Она на миг испугалась, что из-за колотящегося сердца ее грудь сломается.

– Ладно.

– На случай, конечно, если ты думала, что мы будем этим заниматься.

– Похоже, я сейчас вообще ни о чем толком не думаю.

– Как раз это я и имел в виду, – улыбнулся он, и в этот раз улыбка коснулась глаз. – Всего четыре часа назад ты была в отделении скорой помощи, а теперь еще и без нижнего белья.

– Между вот этим и самими сексом есть разница. Просто прикоснись ко мне, Гэвин.

Он замешкался, но не отвел взгляда.

– Мне страшно, – признала она, желая быть с ним честной, но надеясь, что он не остановится.

Он тут же помрачнел.

– Из-за этого? Или из-за… Дома?

Она покачала головой.

– Я знаю, что Дом – это все, что ты знал. Это твоя семья. И знаю, что тебе невыносимо видеть, как все это сложно сейчас, и как это сложно для меня. Но дело в том, что я – твоя. И принадлежу только тебе. Хоть и боюсь, что ты никогда не будешь моим в этом смысле.

– Лайла, не говори так, – он закрыл глаза, прижавшись лицом к ее животу.

Ладонями обхватив ее колени сзади, он откинул голову назад, чтобы поцеловать ее. Дэлайла почувствовала знакомый трепет бабочек, а по ногам разливалось тепло. Не было никакой спешки, но когда она вспоминала об этом позже, в своей невинной лиловой комнате, она не могла припомнить, в какой момент осторожный поцелуй закончился, а его руки двинулись по ее голым бедрам. Обхватив ее ноги, он впивался кончиками больших пальцев в кожу, и она надеялась, что он оставит небольшие следы, которые позже она отыщет уже собственными руками.

Когда он осмелел и стал нетерпеливым, то целовал ее уже скорее зубами и рычанием, нежели губами, и двинулся одной рукой ей между ног. Он сказал, что не знал, что делает, но это не имело значения. Вскоре она, одной рукой обхватив его запястье, направляла его, а другой впилась ему в волосы, чтобы удержать его рот на месте. Потом в комнате долго звенела тишина, и он долго смотрел на нее, ничего не говоря.

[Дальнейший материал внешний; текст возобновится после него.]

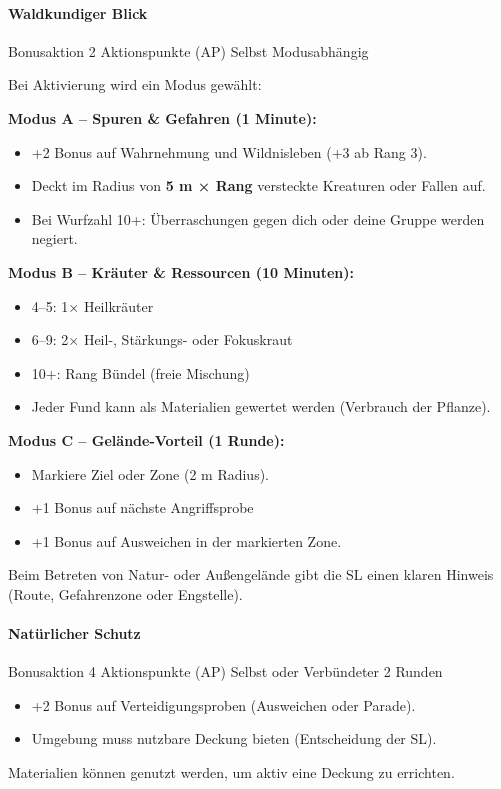 \paragraph*{Waldkundiger Blick}
\skillcard
{}
{Bonusaktion}
{2 Aktionspunkte (AP)}
{Selbst}
{Modusabhängig}
{
	Bei Aktivierung wird ein Modus gewählt:
	
	\textbf{Modus A – Spuren \& Gefahren (1 Minute):}
	\begin{itemize}
		\item +2 Bonus auf Wahrnehmung und Wildnisleben
		(+3 ab Rang 3).
		\item Deckt im Radius von \textbf{5 m × Rang} versteckte Kreaturen
		oder Fallen auf.
		\item Bei Wurfzahl 10+: Überraschungen gegen dich oder deine Gruppe
		werden negiert.
	\end{itemize}
	
	\textbf{Modus B – Kräuter \& Ressourcen (10 Minuten):}
	\begin{itemize}
		\item 4–5: 1× Heilkräuter
		\item 6–9: 2× Heil-, Stärkungs- oder Fokuskraut
		\item 10+: Rang Bündel (freie Mischung)
		\item Jeder Fund kann als Materialien gewertet werden
		(Verbrauch der Pflanze).
	\end{itemize}
	
	\textbf{Modus C – Gelände-Vorteil (1 Runde):}
	\begin{itemize}
		\item Markiere Ziel oder Zone (2 m Radius).
		\item +1 Bonus auf nächste Angriffsprobe
		\item +1 Bonus auf Ausweichen in der markierten Zone.
	\end{itemize}
}
{
	Beim Betreten von Natur- oder Außengelände gibt die SL
	einen klaren Hinweis (Route, Gefahrenzone oder Engstelle).
}

\paragraph*{Natürlicher Schutz}
\skillcard
{}
{Bonusaktion}
{4 Aktionspunkte (AP)}
{Selbst oder Verbündeter}
{2 Runden}
{
	\begin{itemize}
		\item +2 Bonus auf Verteidigungsproben (Ausweichen oder Parade).
		\item Umgebung muss nutzbare Deckung bieten
		(Entscheidung der SL).
	\end{itemize}
}
{
	Materialien können genutzt werden,
	um aktiv eine Deckung zu errichten.
}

Дэлайла поверить не могла, что еще хоть кто-нибудь может чувствовать то же, что и она, когда Гэвин осторожно поцеловал ее верхнюю, затем нижнюю губу и сказал:

– Я уже твой. Целиком и полностью.

– Уверен? – спросила она.

Он кивнул, скользя взглядом по ее перевязанной руке, и его глаза снова затуманились. Гэвин проводил ее до дома, приподнял, чтобы воспользоваться шансом заставить ее голову кружиться от поцелуев, а потом смотрел, как она уходит в темную тишину дома.

Дэлайле теперь можно о многом думать – о руках и улыбке Гэвина, о его признании в любви, об облегчении в его глазах, когда она рассыпалась на кусочки, – и какое-то время это придавало ей сил, потому что, после того как ушел по дороге, он не появлялся два дня.